4.2 Formulate your question

Previously in this book, we have discussed the importance of properly formulating a question. Formulating a question can be a useful way to guide the exploratory data analysis process and to limit the exponential number of paths that can be taken with any sizeable dataset. In particular, a sharp question or hypothesis can serve as a dimension reduction tool that can eliminate variables that are not immediately relevant to the question.

For example, in this chapter we will be looking at an air pollution dataset from the U.S. Environmental Protection Agency (EPA). A general question one could as is

Are air pollution levels higher on the east coast than on the west coast?

But a more specific question might be

Are hourly ozone levels on average higher in New York City than they are in Los Angeles?

Note that both questions may be of interest, and neither is right or wrong. But the first question requires looking at all pollutants across the entire east and west coasts, while the second question only requires looking at single pollutant in two cities.

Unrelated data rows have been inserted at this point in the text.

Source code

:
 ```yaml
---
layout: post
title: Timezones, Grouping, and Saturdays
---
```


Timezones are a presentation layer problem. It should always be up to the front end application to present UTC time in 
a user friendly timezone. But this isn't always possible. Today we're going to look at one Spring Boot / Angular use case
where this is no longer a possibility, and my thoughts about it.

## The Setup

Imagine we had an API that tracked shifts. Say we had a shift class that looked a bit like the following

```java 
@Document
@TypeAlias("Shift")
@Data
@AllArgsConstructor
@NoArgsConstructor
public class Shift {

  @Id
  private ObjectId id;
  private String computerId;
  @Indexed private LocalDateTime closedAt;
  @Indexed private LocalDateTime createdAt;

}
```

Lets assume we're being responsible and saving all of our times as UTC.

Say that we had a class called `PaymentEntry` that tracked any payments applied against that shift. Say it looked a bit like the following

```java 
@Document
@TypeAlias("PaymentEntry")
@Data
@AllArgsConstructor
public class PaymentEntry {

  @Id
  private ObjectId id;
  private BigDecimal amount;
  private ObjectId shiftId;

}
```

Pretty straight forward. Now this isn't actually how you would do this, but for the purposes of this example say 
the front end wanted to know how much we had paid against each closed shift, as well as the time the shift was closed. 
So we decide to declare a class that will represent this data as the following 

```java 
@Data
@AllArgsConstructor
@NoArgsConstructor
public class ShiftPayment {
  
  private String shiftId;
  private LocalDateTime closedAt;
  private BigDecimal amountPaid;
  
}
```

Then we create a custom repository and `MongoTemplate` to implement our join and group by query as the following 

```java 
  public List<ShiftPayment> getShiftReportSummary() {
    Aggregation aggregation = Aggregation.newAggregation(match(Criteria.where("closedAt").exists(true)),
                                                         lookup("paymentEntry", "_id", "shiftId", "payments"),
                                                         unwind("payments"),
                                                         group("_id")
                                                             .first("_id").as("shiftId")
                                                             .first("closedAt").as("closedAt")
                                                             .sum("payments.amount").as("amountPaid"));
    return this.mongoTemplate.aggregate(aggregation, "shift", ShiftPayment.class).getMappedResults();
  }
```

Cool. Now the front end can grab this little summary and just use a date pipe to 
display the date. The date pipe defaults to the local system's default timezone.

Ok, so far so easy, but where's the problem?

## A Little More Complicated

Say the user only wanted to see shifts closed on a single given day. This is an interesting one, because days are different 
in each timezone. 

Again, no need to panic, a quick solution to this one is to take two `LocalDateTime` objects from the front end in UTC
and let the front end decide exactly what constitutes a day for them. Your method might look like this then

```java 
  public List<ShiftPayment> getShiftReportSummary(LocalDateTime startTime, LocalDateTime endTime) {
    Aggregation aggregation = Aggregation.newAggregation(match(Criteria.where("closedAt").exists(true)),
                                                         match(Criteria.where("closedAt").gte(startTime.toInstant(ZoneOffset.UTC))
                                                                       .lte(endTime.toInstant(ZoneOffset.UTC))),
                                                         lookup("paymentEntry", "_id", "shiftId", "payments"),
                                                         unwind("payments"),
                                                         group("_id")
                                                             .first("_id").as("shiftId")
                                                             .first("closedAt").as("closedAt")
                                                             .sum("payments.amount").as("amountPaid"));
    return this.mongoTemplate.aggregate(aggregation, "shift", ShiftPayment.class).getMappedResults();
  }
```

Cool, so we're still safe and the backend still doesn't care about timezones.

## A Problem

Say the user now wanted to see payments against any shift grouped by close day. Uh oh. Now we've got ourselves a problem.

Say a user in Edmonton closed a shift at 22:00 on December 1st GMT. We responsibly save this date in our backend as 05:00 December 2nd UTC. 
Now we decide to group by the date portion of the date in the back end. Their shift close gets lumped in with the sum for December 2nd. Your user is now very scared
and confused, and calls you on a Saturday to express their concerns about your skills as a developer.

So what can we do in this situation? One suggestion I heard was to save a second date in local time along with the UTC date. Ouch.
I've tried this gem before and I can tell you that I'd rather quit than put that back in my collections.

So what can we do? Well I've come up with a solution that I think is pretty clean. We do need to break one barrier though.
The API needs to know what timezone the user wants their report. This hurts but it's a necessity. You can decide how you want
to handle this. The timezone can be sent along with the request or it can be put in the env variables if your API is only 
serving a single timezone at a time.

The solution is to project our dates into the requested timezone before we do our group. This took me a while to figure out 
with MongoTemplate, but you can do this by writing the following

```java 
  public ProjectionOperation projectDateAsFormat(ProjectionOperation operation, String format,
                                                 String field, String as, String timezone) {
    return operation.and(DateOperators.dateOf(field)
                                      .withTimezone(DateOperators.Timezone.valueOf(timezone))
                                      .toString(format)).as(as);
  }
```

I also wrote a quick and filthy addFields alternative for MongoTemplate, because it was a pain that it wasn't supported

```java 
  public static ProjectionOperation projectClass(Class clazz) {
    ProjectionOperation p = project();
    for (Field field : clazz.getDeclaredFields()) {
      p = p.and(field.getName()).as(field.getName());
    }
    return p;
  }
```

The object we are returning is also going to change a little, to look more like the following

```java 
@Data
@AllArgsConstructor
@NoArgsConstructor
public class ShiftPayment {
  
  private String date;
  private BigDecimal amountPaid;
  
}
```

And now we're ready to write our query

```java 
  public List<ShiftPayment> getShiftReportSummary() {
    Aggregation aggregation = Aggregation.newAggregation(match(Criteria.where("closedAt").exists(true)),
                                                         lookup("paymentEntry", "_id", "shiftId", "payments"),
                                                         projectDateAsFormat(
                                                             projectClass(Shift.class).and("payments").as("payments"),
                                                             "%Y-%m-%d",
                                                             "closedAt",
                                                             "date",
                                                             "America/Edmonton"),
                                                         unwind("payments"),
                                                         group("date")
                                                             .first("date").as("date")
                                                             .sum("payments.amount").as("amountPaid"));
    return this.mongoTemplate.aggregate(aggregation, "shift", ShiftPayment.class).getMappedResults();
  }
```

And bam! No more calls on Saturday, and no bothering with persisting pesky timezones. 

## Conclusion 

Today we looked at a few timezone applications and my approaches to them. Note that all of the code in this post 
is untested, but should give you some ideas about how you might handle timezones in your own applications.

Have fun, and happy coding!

It’s usually a good idea to spend a few minutes to figure out what is the question you’re really interested in, and narrow it down to be as specific as possible (without becoming uninteresting).

For this chapter, we will consider the following question:

Do counties in the eastern United States have higher ozone levels than counties in the western United States?

As a side note, one of the most important questions you can answer with an exploratory data analysis is “Do I have the right data to answer this question?” Often this question is difficult to answer at first, but can become more clear as we sort through and look at the data.